The recent record level of US Treasuries basis trade bets by hedge funds has attracted increased regulatory attention, with global financial watchdog the Financial Stability Board (FSB) considering an investigation into the strategy, according to a report by Bloomberg.
The FSB has been grappling with challenges in its broader initiative launched last year to map the extensive shadow banking system. Now, according to unnamed Bloomberg sources, the agency is contemplating a shift toward a more focused approach, including a closer look at basis trades — a strategy where hedge funds attempt to profit from small price differences between Treasuries and their derivatives, or futures. Recently, hedge funds’ investments in these trades reached $1.15tn.

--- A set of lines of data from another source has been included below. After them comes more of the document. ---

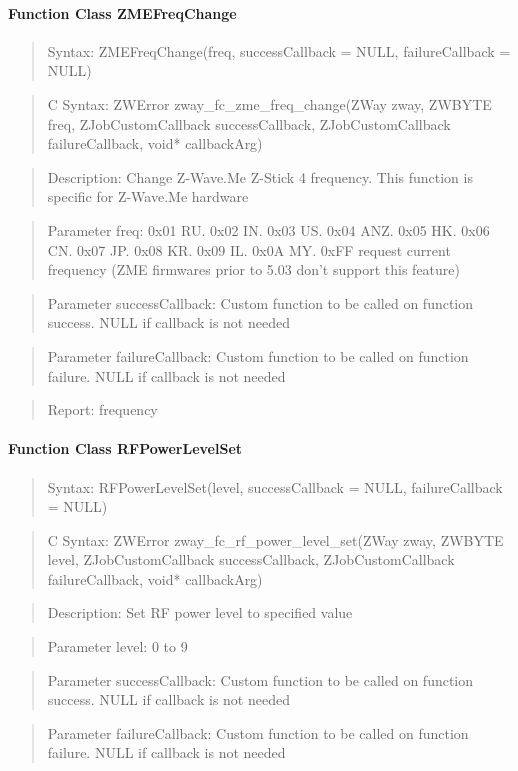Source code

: \paragraph{Function Class ZMEFreqChange}
\begin{quote}Syntax: ZMEFreqChange(freq, successCallback = NULL, failureCallback = NULL)\end{quote}
\begin{quote}C Syntax: ZWError zway\_fc\_zme\_freq\_change(ZWay zway, ZWBYTE freq, ZJobCustomCallback successCallback, ZJobCustomCallback failureCallback, void* callbackArg)\end{quote}
\begin{quote}Description: Change Z-Wave.Me Z-Stick 4 frequency. This function is specific for Z-Wave.Me hardware\end{quote}
\begin{quote}Parameter freq: 0x01 RU. 0x02 IN. 0x03 US. 0x04 ANZ. 0x05 HK. 0x06 CN. 0x07 JP. 0x08 KR. 0x09 IL. 0x0A MY. 0xFF request current frequency (ZME firmwares prior to 5.03 don't support this feature)\end{quote}
\begin{quote}Parameter successCallback: Custom function to be called on function success. NULL if callback is not needed\end{quote}
\begin{quote}Parameter failureCallback: Custom function to be called on function failure. NULL if callback is not needed\end{quote}
\begin{quote}Report: frequency\end{quote}

\paragraph{Function Class RFPowerLevelSet}
\begin{quote}Syntax: RFPowerLevelSet(level, successCallback = NULL, failureCallback = NULL)\end{quote}
\begin{quote}C Syntax: ZWError zway\_fc\_rf\_power\_level\_set(ZWay zway, ZWBYTE level, ZJobCustomCallback successCallback, ZJobCustomCallback failureCallback, void* callbackArg)\end{quote}
\begin{quote}Description: Set RF power level to specified value\end{quote}
\begin{quote}Parameter level: 0 to 9\end{quote}
\begin{quote}Parameter successCallback: Custom function to be called on function success. NULL if callback is not needed\end{quote}
\begin{quote}Parameter failureCallback: Custom function to be called on function failure. NULL if callback is not needed\end{quote}


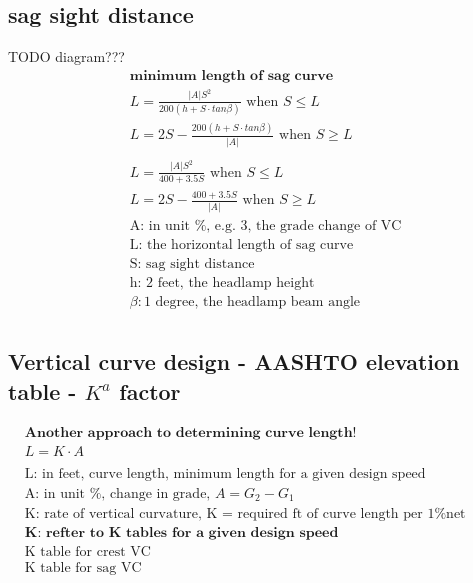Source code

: \documentclass{article}
\begin{document}
  \subsection{sag sight distance}
  TODO diagram??? \\
  \begin{align*}
    & \textbf{minimum length of sag curve} \\
    & L = \frac{|A|S^2}{200(h + S \cdot tan \beta)}   \text{ when } S \leq L \\
    & L = 2S - \frac{200(h + S \cdot tan \beta)}{|A|} \text{ when } S \geq L \\
    \\
    & L = \frac{|A|S^2}{400 + 3.5S} \text{ when } S \leq L \\
    & L = 2S - \frac{400 + 3.5S}{|A|} \text{ when } S \geq L \\
    & \text{A: in unit \%, e.g. 3, the grade change of VC}\\
    & \text{L: the horizontal length of sag curve}\\
    & \text{S: sag sight distance} \\
    & \text{h: 2 feet, the headlamp height}\\
    & \beta: \text{1 degree, the headlamp beam angle}\\
  \end{align*}

  \subsection{Vertical curve design - AASHTO elevation table - $K^a$ factor}
  \begin{align*}
    & \textbf{Another approach to determining curve length! }\\
    &  L = K \cdot A \\
    \\
    & \text{L: in feet, curve length, minimum length for a given design speed }\\
    & \text{A: in unit \%, change in grade, } A= G_2 - G_1\\
    & \text{K: rate of vertical curvature, K = required ft of curve length per 1\% net change in grade }\\
    & \textbf{K: refter to K tables for a given design speed}\\
    & \text{K table for crest VC }\\
    & \text{K table for sag VC }
  \end{align*}
\end{document}

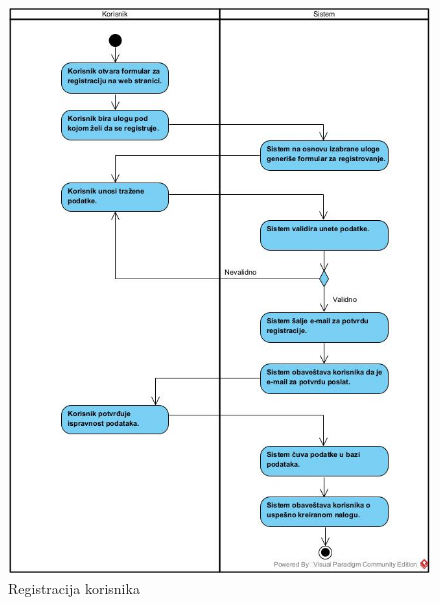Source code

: \documentclass{article}
\begin{document}
\begin{figure}[htbp!]
\centering
\includegraphics[scale=0.6]{Registracija_korisnika.jpg}
\caption{Registracija korisnika}
\label{slk:dtp}
\end{figure}

\newpage
\end{document}
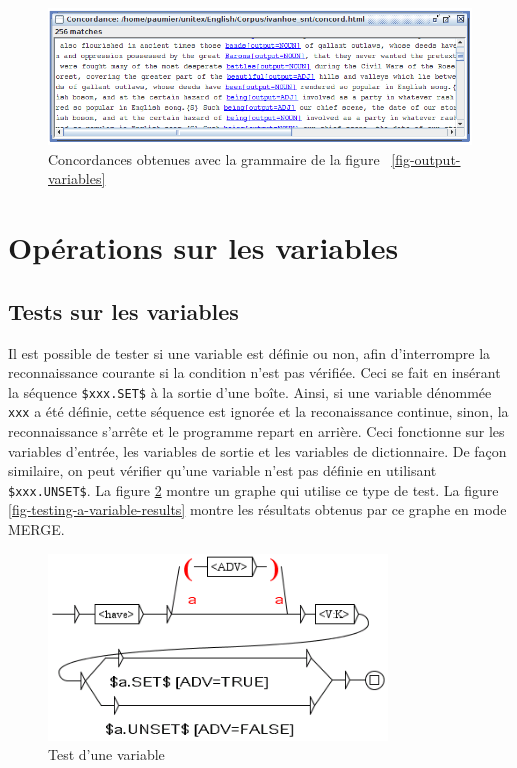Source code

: \begin{figure}[!ht]
\begin{center}
\includegraphics[width=15cm]{resources/img/fig6-17s.png}
\caption{Concordances obtenues avec la grammaire de la figure ~\ref{fig-output-variables}\label{fig-output-variables-concord}}
\end{center}
\end{figure}


\section{Opérations sur les variables}
\label{section-ops-on-variables}
\subsection{Tests sur les variables}

\noindent Il est possible de tester si une variable est définie ou non, afin d'interrompre la
reconnaissance courante si la condition n'est pas vérifiée. Ceci se fait en insérant la  séquence
\verb+$xxx.SET$+ à la sortie d'une boîte. Ainsi, si une variable dénommée \verb+xxx+ a été définie,
cette séquence est ignorée et la reconaissance continue, sinon, la reconnaissance s'arrête
et le programme repart en arrière. Ceci fonctionne sur les variables d'entrée, les variables de
sortie et les variables de dictionnaire. De façon similaire, on peut vérifier qu'une variable n'est
pas définie en utilisant \verb+$xxx.UNSET$+. La figure \ref{fig-testing-a-variable} montre un graphe
qui utilise ce type de test. La figure \ref{fig-testing-a-variable-results} montre les résultats obtenus par ce graphe en mode MERGE.

\begin{figure}[!ht]
\begin{center}
\includegraphics[width=9cm]{resources/img/fig6-29b.png}
\caption{Test d'une variable\label{fig-testing-a-variable}}
\end{center}
\end{figure}

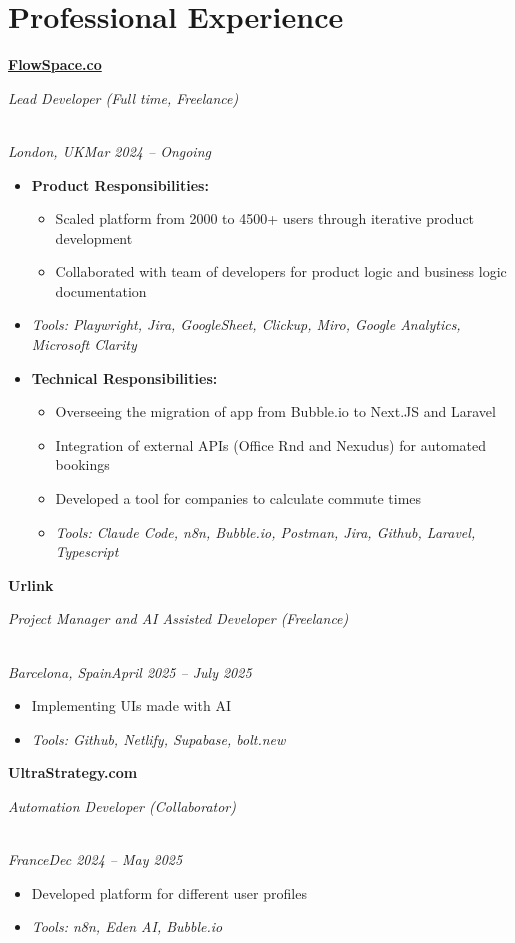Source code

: \documentclass[a4paper,10pt]{article}
\newcommand{\role}[4]{\vspace{3pt}\noindent\hspace{0.6em}\parbox[t]{0.38\textwidth}{\raggedright\textbf{#1}}\hfill\parbox[t]{0.58\textwidth}{\raggedleft\textit{#2}}\\{\textit{#3}\hfill\textit{#4}}\vspace{1pt}}
\begin{document}
\section{Professional Experience}
\role{\href{https://flowspace.co}{FlowSpace.co}}{Lead Developer (Full time, Freelance)}{London, UK}{Mar 2024 -- Ongoing}
\begin{itemize}
\item \textbf{Product Responsibilities:}
\begin{itemize}[label=--]
\item Scaled platform from 2000 to 4500+ users through iterative product development
\item Collaborated with team of developers for product logic and business logic documentation
\end{itemize}
\item \textit{Tools: Playwright, Jira, GoogleSheet, Clickup, Miro, Google Analytics, Microsoft Clarity}
\item \textbf{Technical Responsibilities:}
\begin{itemize}[label=--]
\item Overseeing the migration of app from Bubble.io to Next.JS and Laravel
\item Integration of external APIs (Office Rnd and Nexudus) for automated bookings
\item Developed a tool for companies to calculate commute times
\item \textit{Tools: Claude Code, n8n, Bubble.io, Postman, Jira, Github, Laravel, Typescript}
\end{itemize}
\end{itemize}

\role{Urlink}{Project Manager and AI Assisted Developer (Freelance)}{Barcelona, Spain}{April 2025 -- July 2025}
\begin{itemize}
\item Implementing UIs made with AI
\item \textit{Tools: Github, Netlify, Supabase, bolt.new}
\end{itemize}

\role{UltraStrategy.com}{Automation Developer (Collaborator)}{France}{Dec 2024 -- May 2025}
\begin{itemize}
\item Developed platform for different user profiles
\item \textit{Tools: n8n, Eden AI, Bubble.io}
\end{itemize}
\end{document}
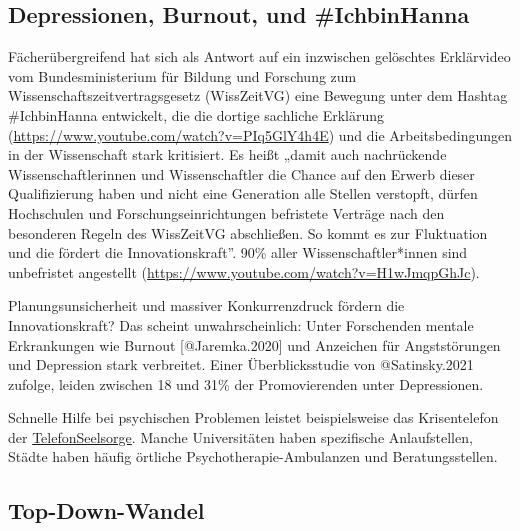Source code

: \documentclass[
  letterpaper,
  DIV=11,
  numbers=noendperiod]{scrreprt}
\begin{document}
\subsection{Depressionen, Burnout, und
\#IchbinHanna}\label{depressionen-burnout-und-ichbinhanna}

Fächerübergreifend hat sich als Antwort auf ein inzwischen gelöschtes
Erklärvideo vom Bundesministerium für Bildung und Forschung zum
Wissenschaftszeitvertragsgesetz (WissZeitVG) eine Bewegung unter dem
Hashtag \#IchbinHanna entwickelt, die die dortige sachliche Erklärung
(\url{https://www.youtube.com/watch?v=PIq5GlY4h4E}) und die
Arbeitsbedingungen in der Wissenschaft stark kritisiert. Es heißt „damit
auch nachrückende Wissenschaftlerinnen und Wissenschaftler die Chance
auf den Erwerb dieser Qualifizierung haben und nicht eine Generation
alle Stellen verstopft, dürfen Hochschulen und Forschungseinrichtungen
befristete Verträge nach den besonderen Regeln des WissZeitVG
abschließen. So kommt es zur Fluktuation und die fördert die
Innovationskraft''. 90\% aller Wissenschaftler*innen sind unbefristet
angestellt (\url{https://www.youtube.com/watch?v=H1wJmqpGhJc}).

Planungsunsicherheit und massiver Konkurrenzdruck fördern die
Innovationskraft? Das scheint unwahrscheinlich: Unter Forschenden
mentale Erkrankungen wie Burnout {[}@Jaremka.2020{]} und Anzeichen für
Angststörungen und Depression stark verbreitet. Einer Überblicksstudie
von @Satinsky.2021 zufolge, leiden zwischen 18 und 31\% der
Promovierenden unter Depressionen.

\begin{tcolorbox}[enhanced jigsaw, bottomrule=.15mm, toprule=.15mm, opacitybacktitle=0.6, breakable, colback=white, coltitle=black, bottomtitle=1mm, toptitle=1mm, titlerule=0mm, title=\textcolor{quarto-callout-caution-color}{\faFire}\hspace{0.5em}{Wer hilft?}, rightrule=.15mm, arc=.35mm, opacityback=0, leftrule=.75mm, left=2mm, colbacktitle=quarto-callout-caution-color!10!white, colframe=quarto-callout-caution-color-frame]

Schnelle Hilfe bei psychischen Problemen leistet beispielsweise das
Krisentelefon der
\href{https://www.telefonseelsorge.de}{TelefonSeelsorge}. Manche
Universitäten haben spezifische Anlaufstellen, Städte haben häufig
örtliche Psychotherapie-Ambulanzen und Beratungsstellen.

\end{tcolorbox}

\subsection{Top-Down-Wandel}\label{top-down-wandel}
\end{document}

Some FSB members believe this targeted probe could yield better insights than the board’s original expansive project, which has encountered obstacles such as assessing what data regulators in different countries already hold, what can be shared across borders, and what additional information could be gathered. This broad initiative, initially expected to conclude sooner, has faced delays, according to people involved.
Private asset markets are also a growing concern, with regulators noting risks of inflated valuations, high leverage, and inconsistent governance. The FSB may consider these markets for further investigation, sources added.
The FSB, established after the financial crisis to help prevent future disruptions, has declined to provide details on the internal deliberations.